City plans to develop the Marion Davies Estate on Pacific Coast Highway into a public facility with funds from the Annenberg Foundation have been challenged in a lawsuit filed Friday, June 23 by some homeowners on the highway. The legal action, brought in the names of Palisades Beach Property Owners Assn., Inc. and Jonathan Ornstein and signed by Charles Levy on behalf of the Association, seeks a court order to set aside the City’s approval of the project on the grounds that it violates the California Environmental Quality Act (“CEQA”), relating to Environmental Impact Reports, and Santa Monica Proposition S, relating to food service facilities in the beach area.
The plaintiffs have not yet sought any immediate relief, and no court dates have been set.
Although the City of Santa Monica and its agencies are the named defendants in the suit, and although there is no information that defendants have yet been served with the court papers, reaction from community supporters of the project has been swift and strong. “A $28 million gift to the people of Southern California is under threat from four wealthy residents determined to scuttle a planned ‘everyman’s’ public beach club,” said Joel Brand, chair of Friends of 415 PCH, an ad hoc group formed to support the project.
Plaintiffs in the suit, “dubbed the Beach Bully Four by community activists,” according to Brand, “are kicking sand in the face of the public. They are using their wealth to act like modern day beach bullies, using expensive lawyers to chase the public away from their beach.”
William F. Delvac, a partner in the Los Angeles law firm of Latham & Watkins which represents plaintiffs in the lawsuit, says the plaintiffs “are supportive of the renovation of the old Marion Davies Estate,” but have sued because the City will not “commit” to certain conditions on the use of the property that have already been adopted, but that plaintiffs fear may be subject to change.

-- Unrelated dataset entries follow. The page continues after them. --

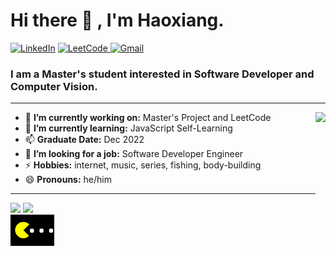 <h1 align="left"> Hi there 👋 , I'm Haoxiang. </h1>

<p align="left">
   <a href="https://www.linkedin.com/in/haoxiang-zhang-a29160142/" target="_blank"><img alt="LinkedIn" src="https://img.shields.io/badge/-HaoxiangZhang-0075b5?style=flat&logo=Linkedin&logoColor=white"></a>
   <a href="https://leetcode.com/zhanghx04/"  target="_blank"><img alt="LeetCode" src="https://img.shields.io/badge/-HaoxiangZhang-yellow?style=flat&logo=LeetCode&logoColor=black">
   <a href="mailto:zhanghx04@gmail.com"><img alt="Gmail" src="https://img.shields.io/badge/-zhanghx04@gmail.com-eb4336?style=flate&logo=Gmail&logoColor=white"></a>
</p>

<h3 align="left">  I am a Master's student interested in Software Developer and Computer Vision. </h3>

---

<img align="right" height="140" src="https://miro.medium.com/max/970/1*xtrODkWnZ5kE2AvinwFXBA.gif"/>

- 🔭 **I’m currently working on:** Master's Project and LeetCode
- 🌱 **I’m currently learning:** JavaScript Self-Learning
- 📫 **Graduate Date:** Dec 2022
- 🤔 **I’m looking for a job:** Software Developer Engineer
- ⚡ **Hobbies:** internet, music, series, fishing, body-building
- 😄 **Pronouns:** he/him

---

<div><img height="150px" src="https://github-readme-stats.vercel.app/api?username=zhanghx04&show_icons=true&hide_title=false&hide_border=true&theme=buefy" />
     <img height="150px" src="https://github-readme-stats.vercel.app/api/top-langs/?username=zhanghx04&show_icons=true&layout=compact&langs_count=6&hide_title=false&hide_border=true&theme=buefy" /></div>

<img align="left" height="50" src="GnY.gif"/>

<!--- 

    Useful links
    https://shields.io/   # this is for buttons
    https://github.com/anuraghazra/github-readme-stats   # this is for status cards
--->

<!-- 
**zhanghx04/zhanghx04** is a ✨ _special_ ✨ repository because its `README.md` (this file) appears on your GitHub profile.
Here are some ideas to get you started:
- 🔭 I’m currently working on ...
- 🌱 I’m currently learning ...
- 👯 I’m looking to collaborate on ...
- 🤔 I’m looking for help with ...
- 💬 Ask me about ...
- 📫 How to reach me: ...
- 😄 Pronouns: ...
- ⚡ Fun fact: ...
-->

Although usage conditions are not specifically addressed in the lawsuit, the City has identified several such restrictions in the staff report to the Planning Commission, which became part of the Development Permit. These include security staffing, alcohol limitation to beer and wine only, limits on amplified music and other noise restrictions, hours of operation and lighting regulations. It appears that all parties are in agreement on the substance of such conditions. But Delvac says that it is the durability of such conditions that is the “only issue” between his clients and the City.
Joel Reynolds, a senior attorney in the Santa Monica office of the National Resources Defense Council, which supports the project as approved by the City, told the Mirror after the suit was filed that “there does not appear to be much disagreement on substance,” but that there is “disagreement on process.” He maintains that neighboring property owners simply cannot demand that a municipality contract with them regarding limitations on its exercise of its land use permitting powers.
“Far from adversely affecting the environment, this is a project that benefits the public by restoring a historic beach club and making it available for carefully controlled use by the general public,” Reynolds has said. “The City of Santa Monica has gone the extra mile to accommodate legitimate homeowner concerns about traffic congestion, and the conditions imposed on construction and operation reflect that.”
Mr. Brand of Friends of 415 PCH says, “As a result of these efforts, most PCH neighbors – including those immediately adjacent – are satisfied with the proposed mitigations.” His group and others have announced a beach party rally on Monday, July 3rd at 4pm on the sand in front of the Davies Estate at 415 Pacific Coast Highway “under the bluffs, one mile north of the Pier.”
Meanwhile, the dispute is pending in the courts as well as on the sand.